Sunday, February 26, 2012

Joy-Ann Reid The Miami Herald RE: “Orwellian mandates” – Some comments on your priceless column in today’s Miami Herald.

February 26, 2012
Joy-Ann Reid
The Miami Herald
One Herald Plaza
Miami, FL 33132-1693

RE: “Orwellian mandates” – Some comments on your priceless column in today’s Miami Herald.

Miss Reid,

I probably should preface this with ‘the upturned neck awaits the ax” but I won’t.
Why spoil the fun what with “anticipation being the greater joy”.

While the question of whether or not you are dumber than a box of hammers may yet still be in doubt there is one empirical fact we can all agree to. You seem to be, to cite Curley Biden, the greatest Vice President we have, “a clean, articulate Black person”. If that observation is correct there is a possibility that you can still learn. Given sufficient time and reflection you could learn a lot. Perhaps it is not that you are dumb. It is rather that there is so much that you don’t know.

One of the first steps to wisdom, not knowledge, is to shed the blinders of narcissism. Alas, if the only tool you have is a hammer everything begins to look like a nail.

Since I am “bound and determined” not to be cliché-ridden I marvel at the mantra of “level playing field” monotonously proclaimed by modern American Liberals. My other favorites are “slippery slope” and “chilling effect”.

Exactly which “social promises” did George W. Bush break?

“No Child Left Behind” was co-sponsored by Senator Ted “Tosspot” Kennedy. If you have any contacts in DC could you send someone over to Arlington Cemetery to make sure he is still in his grave.

He so greatly increased funding, forgive me, to “Fight AIDS”, that Bono, leader of the U2 think tank, called him ”the greatest man in the world”.

I know you’re going to say “No way, Jose” but he increased funding for stem cell research by 20 times. Look it up.

He introduced a prescription drug benefit for Medicare patients that Democrats never even dreamed of.

As the Constitution demands, he went to war with the consent and approval of Congress. More than 3/4th of the members voted to do so.
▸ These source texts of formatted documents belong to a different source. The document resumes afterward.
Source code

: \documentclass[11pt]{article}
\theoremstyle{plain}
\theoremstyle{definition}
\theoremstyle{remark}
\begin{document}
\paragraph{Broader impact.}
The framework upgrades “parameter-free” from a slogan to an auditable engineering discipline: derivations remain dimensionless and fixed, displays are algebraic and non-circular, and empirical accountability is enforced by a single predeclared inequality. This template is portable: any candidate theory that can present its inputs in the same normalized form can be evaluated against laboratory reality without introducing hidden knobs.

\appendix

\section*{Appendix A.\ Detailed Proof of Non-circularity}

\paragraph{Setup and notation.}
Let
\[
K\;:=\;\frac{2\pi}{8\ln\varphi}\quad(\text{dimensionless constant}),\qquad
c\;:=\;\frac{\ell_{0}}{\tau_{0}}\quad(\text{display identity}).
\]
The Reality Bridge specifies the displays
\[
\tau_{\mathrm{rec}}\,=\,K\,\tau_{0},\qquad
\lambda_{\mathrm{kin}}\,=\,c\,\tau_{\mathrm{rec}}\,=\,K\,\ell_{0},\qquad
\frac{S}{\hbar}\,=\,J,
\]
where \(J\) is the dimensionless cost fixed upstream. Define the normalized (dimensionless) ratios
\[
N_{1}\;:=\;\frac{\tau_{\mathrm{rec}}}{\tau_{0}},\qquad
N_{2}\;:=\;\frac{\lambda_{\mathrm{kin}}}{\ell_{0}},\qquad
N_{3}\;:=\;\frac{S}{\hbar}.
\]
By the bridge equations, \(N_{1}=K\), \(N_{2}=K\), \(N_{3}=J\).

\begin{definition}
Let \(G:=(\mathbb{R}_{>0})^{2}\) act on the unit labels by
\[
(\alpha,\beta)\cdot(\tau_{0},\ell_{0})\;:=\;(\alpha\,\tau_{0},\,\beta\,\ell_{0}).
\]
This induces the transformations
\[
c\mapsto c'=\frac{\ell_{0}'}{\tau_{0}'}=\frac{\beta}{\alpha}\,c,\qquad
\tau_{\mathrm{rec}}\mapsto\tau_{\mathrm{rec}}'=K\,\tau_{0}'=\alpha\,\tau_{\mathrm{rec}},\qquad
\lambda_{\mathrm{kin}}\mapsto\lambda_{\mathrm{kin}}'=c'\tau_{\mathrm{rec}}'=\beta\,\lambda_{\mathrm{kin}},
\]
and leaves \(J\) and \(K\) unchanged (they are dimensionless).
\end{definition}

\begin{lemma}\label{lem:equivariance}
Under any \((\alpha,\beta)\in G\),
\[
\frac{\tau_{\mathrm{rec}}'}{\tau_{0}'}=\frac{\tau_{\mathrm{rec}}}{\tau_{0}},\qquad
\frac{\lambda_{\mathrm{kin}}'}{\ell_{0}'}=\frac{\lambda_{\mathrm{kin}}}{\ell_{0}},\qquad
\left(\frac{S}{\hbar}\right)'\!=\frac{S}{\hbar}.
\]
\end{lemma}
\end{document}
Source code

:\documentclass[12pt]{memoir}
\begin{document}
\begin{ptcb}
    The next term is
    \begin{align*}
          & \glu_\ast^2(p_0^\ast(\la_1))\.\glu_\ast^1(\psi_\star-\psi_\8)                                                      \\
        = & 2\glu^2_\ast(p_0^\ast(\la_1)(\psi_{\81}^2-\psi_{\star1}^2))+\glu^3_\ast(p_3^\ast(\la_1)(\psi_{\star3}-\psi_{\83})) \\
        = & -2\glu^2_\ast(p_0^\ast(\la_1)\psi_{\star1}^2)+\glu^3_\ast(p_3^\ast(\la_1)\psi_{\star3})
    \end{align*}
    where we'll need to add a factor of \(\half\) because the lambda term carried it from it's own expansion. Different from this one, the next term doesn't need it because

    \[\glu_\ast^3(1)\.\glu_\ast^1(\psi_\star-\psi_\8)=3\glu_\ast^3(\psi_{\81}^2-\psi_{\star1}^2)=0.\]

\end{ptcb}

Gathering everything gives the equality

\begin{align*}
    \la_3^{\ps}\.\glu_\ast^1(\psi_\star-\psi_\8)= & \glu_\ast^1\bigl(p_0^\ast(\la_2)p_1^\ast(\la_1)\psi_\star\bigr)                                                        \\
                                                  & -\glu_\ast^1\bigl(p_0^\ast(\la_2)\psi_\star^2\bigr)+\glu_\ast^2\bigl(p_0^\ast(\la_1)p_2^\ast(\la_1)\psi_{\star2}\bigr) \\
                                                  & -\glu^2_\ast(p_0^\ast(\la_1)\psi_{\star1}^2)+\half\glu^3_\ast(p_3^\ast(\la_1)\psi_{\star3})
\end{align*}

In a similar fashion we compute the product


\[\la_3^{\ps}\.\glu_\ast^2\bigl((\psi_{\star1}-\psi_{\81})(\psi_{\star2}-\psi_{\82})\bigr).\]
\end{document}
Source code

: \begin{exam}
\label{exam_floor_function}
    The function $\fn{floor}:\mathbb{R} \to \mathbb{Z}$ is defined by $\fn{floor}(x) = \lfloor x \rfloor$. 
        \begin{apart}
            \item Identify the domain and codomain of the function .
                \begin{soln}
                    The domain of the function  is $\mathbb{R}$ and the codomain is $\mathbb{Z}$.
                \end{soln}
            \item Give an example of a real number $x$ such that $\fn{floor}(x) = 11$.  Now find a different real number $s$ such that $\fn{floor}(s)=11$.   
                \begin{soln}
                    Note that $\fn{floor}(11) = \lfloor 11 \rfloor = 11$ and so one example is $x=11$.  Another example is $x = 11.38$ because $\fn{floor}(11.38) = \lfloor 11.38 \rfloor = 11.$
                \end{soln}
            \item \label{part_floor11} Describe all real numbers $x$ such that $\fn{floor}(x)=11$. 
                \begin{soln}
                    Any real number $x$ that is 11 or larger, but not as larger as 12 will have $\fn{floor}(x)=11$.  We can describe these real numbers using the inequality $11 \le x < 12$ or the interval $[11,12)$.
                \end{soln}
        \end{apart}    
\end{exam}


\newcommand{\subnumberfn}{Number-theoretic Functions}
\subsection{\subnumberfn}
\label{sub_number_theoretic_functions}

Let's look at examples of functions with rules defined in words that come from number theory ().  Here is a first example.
Which promises did he break?

Surely you must know someone in the business section of the Herald. If you think the American people have “earned” a profit on its General Motors involvement you also believe the moon is made of green cheese. Maybe blue cheese. Definitely a fromage that reeks sufficiently to offset the supposedly “non-malodorous fecal matter syndrome” that is a universal affliction of modern American Liberals. The American taxpayer is still in the hole for 33 Billion dollars. That’s $33,000,000,000. Look it up.

Maybe the Chinese can help us out. Even though you told us that when Bush borrowed it was immoral it seems that Lord Barack the Beneficent has borrowed as much in 4 years as Bush did in 8 years. Maybe we can get Ming, the Mandarin Moneylender, to take the GM stock owned by the Treasury in a swap for their markers on us. It would be instructive to see how Chinese labor relations differ from ours.

You say that the creation of GM – Government Motors – helped the company “pay its bills”.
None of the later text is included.